Finding:          [DOCS SAY] ⚠ OUTDATED — forwardRef is deprecated
                  in React 19. The tutorial teaches it as the required
                  pattern, but the 19.2 docs explicitly say it is no
                  longer necessary. ❌ Flagged — breaking change.
Same tutorial, same code — different result depending on which version your readers are on. This is what version-aware fact-checking catches that generic AI review misses.
6

Fix the deprecated code

Ask Claude to update the file using the React 19 docs as the authoritative source:
Update the tutorial to fix the deprecated forwardRef usage,
using the react v19.2 docs.
Claude will rewrite the component to the React 19 pattern:
function FancyInput({ ref, ...props }) {
  return <input ref={ref} className="fancy-input" {...props} />;
}
It will also remove the forwardRef import, update the surrounding explanation, and add an upgrade callout for readers coming from React 18.
Review the diff before accepting.
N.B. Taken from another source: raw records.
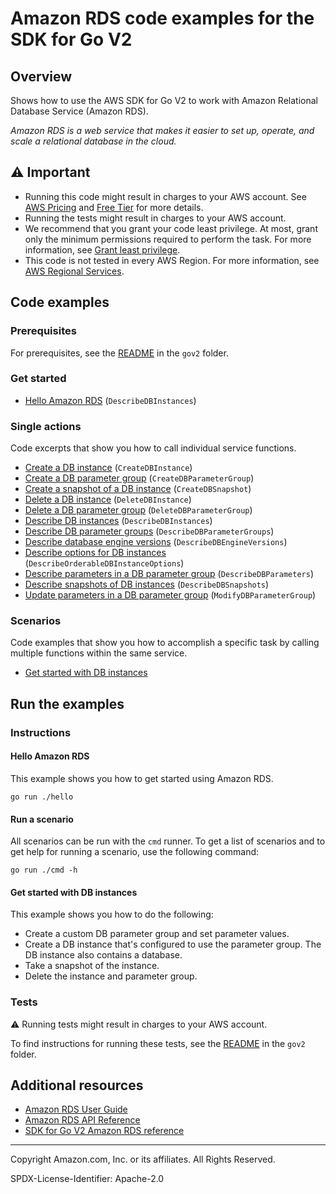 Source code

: <!--Generated by WRITEME on 2023-09-12 00:35:06.311435 (UTC)-->
# Amazon RDS code examples for the SDK for Go V2

## Overview

Shows how to use the AWS SDK for Go V2 to work with Amazon Relational Database Service (Amazon RDS).

<!--custom.overview.start-->
<!--custom.overview.end-->

*Amazon RDS is a web service that makes it easier to set up, operate, and scale a relational database in the cloud.*

## ⚠ Important

* Running this code might result in charges to your AWS account. See [AWS Pricing](https://aws.amazon.com/pricing/?aws-products-pricing.sort-by=item.additionalFields.productNameLowercase&aws-products-pricing.sort-order=asc&awsf.Free%20Tier%20Type=*all&awsf.tech-category=*all) and [Free Tier](https://aws.amazon.com/free/?all-free-tier.sort-by=item.additionalFields.SortRank&all-free-tier.sort-order=asc&awsf.Free%20Tier%20Types=*all&awsf.Free%20Tier%20Categories=*all) for more details.
* Running the tests might result in charges to your AWS account.
* We recommend that you grant your code least privilege. At most, grant only the minimum permissions required to perform the task. For more information, see [Grant least privilege](https://docs.aws.amazon.com/IAM/latest/UserGuide/best-practices.html#grant-least-privilege).
* This code is not tested in every AWS Region. For more information, see [AWS Regional Services](https://aws.amazon.com/about-aws/global-infrastructure/regional-product-services).

<!--custom.important.start-->
<!--custom.important.end-->

## Code examples

### Prerequisites

For prerequisites, see the [README](../README.md#Prerequisites) in the `gov2` folder.


<!--custom.prerequisites.start-->
<!--custom.prerequisites.end-->


### Get started

* [Hello Amazon RDS](hello/hello.go#L4) (`DescribeDBInstances`)

### Single actions

Code excerpts that show you how to call individual service functions.

* [Create a DB instance](actions/instances.go#L175) (`CreateDBInstance`)
* [Create a DB parameter group](actions/instances.go#L49) (`CreateDBParameterGroup`)
* [Create a snapshot of a DB instance](actions/instances.go#L138) (`CreateDBSnapshot`)
* [Delete a DB instance](actions/instances.go#L229) (`DeleteDBInstance`)
* [Delete a DB parameter group](actions/instances.go#L73) (`DeleteDBParameterGroup`)
* [Describe DB instances](actions/instances.go#L204) (`DescribeDBInstances`)
* [Describe DB parameter groups](actions/instances.go#L24) (`DescribeDBParameterGroups`)
* [Describe database engine versions](actions/instances.go#L248) (`DescribeDBEngineVersions`)
* [Describe options for DB instances](actions/instances.go#L269) (`DescribeOrderableDBInstanceOptions`)
* [Describe parameters in a DB parameter group](actions/instances.go#L91) (`DescribeDBParameters`)
* [Describe snapshots of DB instances](actions/instances.go#L157) (`DescribeDBSnapshots`)
* [Update parameters in a DB parameter group](actions/instances.go#L119) (`ModifyDBParameterGroup`)

### Scenarios

Code examples that show you how to accomplish a specific task by calling multiple
functions within the same service.

* [Get started with DB instances](scenarios/get_started_instances.go)

## Run the examples

### Instructions


<!--custom.instructions.start-->
<!--custom.instructions.end-->

#### Hello Amazon RDS

This example shows you how to get started using Amazon RDS.

```
go run ./hello
```

#### Run a scenario

All scenarios can be run with the `cmd` runner. To get a list of scenarios
and to get help for running a scenario, use the following command:

```
go run ./cmd -h
```

#### Get started with DB instances

This example shows you how to do the following:

* Create a custom DB parameter group and set parameter values.
* Create a DB instance that's configured to use the parameter group. The DB instance also contains a database.
* Take a snapshot of the instance.
* Delete the instance and parameter group.

<!--custom.scenario_prereqs.rds_Scenario_GetStartedInstances.start-->
<!--custom.scenario_prereqs.rds_Scenario_GetStartedInstances.end-->


<!--custom.scenarios.rds_Scenario_GetStartedInstances.start-->
<!--custom.scenarios.rds_Scenario_GetStartedInstances.end-->

### Tests

⚠ Running tests might result in charges to your AWS account.


To find instructions for running these tests, see the [README](../README.md#Tests)
in the `gov2` folder.



<!--custom.tests.start-->
<!--custom.tests.end-->

## Additional resources

* [Amazon RDS User Guide](https://docs.aws.amazon.com/AmazonRDS/latest/UserGuide/Welcome.html)
* [Amazon RDS API Reference](https://docs.aws.amazon.com/AmazonRDS/latest/APIReference/Welcome.html)
* [SDK for Go V2 Amazon RDS reference](https://pkg.go.dev/github.com/aws/aws-sdk-go-v2/service/rds)

<!--custom.resources.start-->
<!--custom.resources.end-->

---

Copyright Amazon.com, Inc. or its affiliates. All Rights Reserved.

SPDX-License-Identifier: Apache-2.0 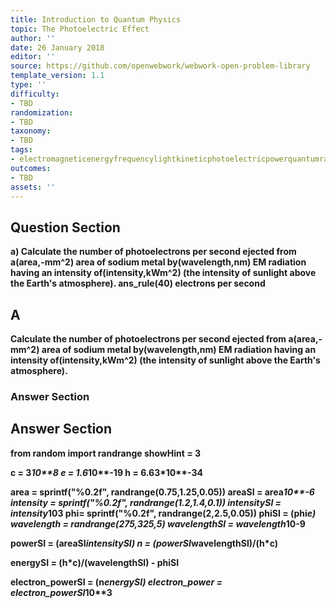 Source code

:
 ```yaml
---
title: Introduction to Quantum Physics
topic: The Photoelectric Effect
author: ''
date: 26 January 2018
editor: ''
source: https://github.com/openwebwork/webwork-open-problem-library
template_version: 1.1
type: ''
difficulty:
- TBD
randomization:
- TBD
taxonomy:
- TBD
tags:
- electromagneticenergyfrequencylightkineticphotoelectricpowerquantumradiationwavelength
outcomes:
- TBD
assets: ''
---
```


## Question Section 

<b>
a) Calculate the number of photoelectrons per second ejected from a(area,-mm^2) area of sodium metal by(wavelength,nm) EM radiation having an intensity of(intensity,kWm^2) (the intensity of sunlight above the Earth's atmosphere).
ans_rule(40) electrons per second

## A
Calculate the number of photoelectrons per second ejected from a(area,-mm^2) area of sodium metal by(wavelength,nm) EM radiation having an intensity of(intensity,kWm^2) (the intensity of sunlight above the Earth's atmosphere).
### Answer Section


## Answer Section

from random import randrange
showHint = 3

c = 3*10**8
e = 1.6*10**-19
h = 6.63*10**-34

area = sprintf("%0.2f", randrange(0.75,1.25,0.05))
areaSI = area*10**-6
intensity = sprintf("%0.2f", randrange(1.2,1.4,0.1))
intensitySI = intensity*10**3
phi= sprintf("%0.2f", randrange(2,2.5,0.05))
phiSI = (phi*e)
wavelength = randrange(275,325,5)
wavelengthSI = wavelength*10**-9

powerSI = (areaSI*intensitySI)
n = (powerSI*wavelengthSI)/(h*c)

energySI = (h*c)/(wavelengthSI) - phiSI

electron_powerSI = (n*energySI)
electron_power = electron_powerSI*10**3
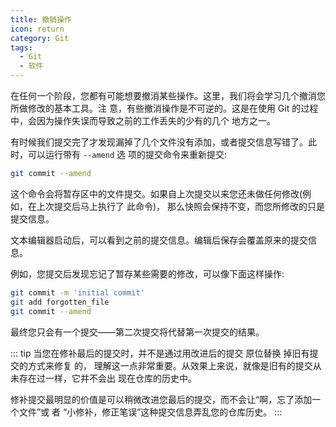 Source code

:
 ```yaml
---
title: 撤销操作
icon: return
category: Git
tags:
  - Git
  - 软件
---
```


在任何一个阶段，您都有可能想要撤消某些操作。这里，我们将会学习几个撤消您所做修改的基本工具。注
意，有些撤消操作是不可逆的。这是在使用 Git 的过程中，会因为操作失误而导致之前的工作丢失的少有的几个
地方之一。

有时候我们提交完了才发现漏掉了几个文件没有添加，或者提交信息写错了。此时，可以运行带有 `--amend` 选
项的提交命令来重新提交:

```sh
git commit --amend
```

这个命令会将暂存区中的文件提交。如果自上次提交以来您还未做任何修改(例如，在上次提交后马上执行了
此命令)， 那么快照会保持不变，而您所修改的只是提交信息。

文本编辑器启动后，可以看到之前的提交信息。编辑后保存会覆盖原来的提交信息。

例如，您提交后发现忘记了暂存某些需要的修改，可以像下面这样操作:

```sh
git commit -m 'initial commit'
git add forgotten_file
git commit --amend
```

最终您只会有一个提交——第二次提交将代替第一次提交的结果。

::: tip
当您在修补最后的提交时，并不是通过用改进后的提交 原位替换 掉旧有提交的方式来修复
的， 理解这一点非常重要。从效果上来说，就像是旧有的提交从未存在过一样，它并不会出
现在仓库的历史中。

修补提交最明显的价值是可以稍微改进您最后的提交，而不会让“啊，忘了添加一个文件”或
者 “小修补，修正笔误”这种提交信息弄乱您的仓库历史。
:::
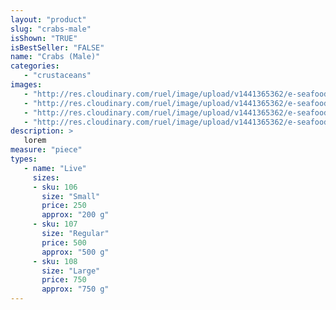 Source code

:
 ```yaml
---
layout: "product"
slug: "crabs-male"
isShown: "TRUE"
isBestSeller: "FALSE"
name: "Crabs (Male)"
categories:
   - "crustaceans"
images:
   - "http://res.cloudinary.com/ruel/image/upload/v1441365362/e-seafoods/crab-male.jpg"
   - "http://res.cloudinary.com/ruel/image/upload/v1441365362/e-seafoods/crab-male1.jpg"
   - "http://res.cloudinary.com/ruel/image/upload/v1441365362/e-seafoods/crab-male2.jpg"
   - "http://res.cloudinary.com/ruel/image/upload/v1441365362/e-seafoods/crab-male3.jpg"
description: >
   lorem
measure: "piece"
types: 
   - name: "Live"
     sizes: 
     - sku: 106
       size: "Small"
       price: 250
       approx: "200 g"
     - sku: 107
       size: "Regular"
       price: 500
       approx: "500 g"
     - sku: 108
       size: "Large"
       price: 750
       approx: "750 g"
---
```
Claude should only be touching the deprecated patterns — not rewriting the whole file.
7

Verify the fix

Re-run the fact-check against React 19.2 to confirm the deprecation warning is gone:
Use the /docs-search skill to fact-check
public/examples/react-18-forwardref-tutorial.md
against the react v19.2 documentation.
All findings should now return [DOCS SAY] with no deprecation flags. The tutorial accurately reflects React 19.2 and is ready to publish.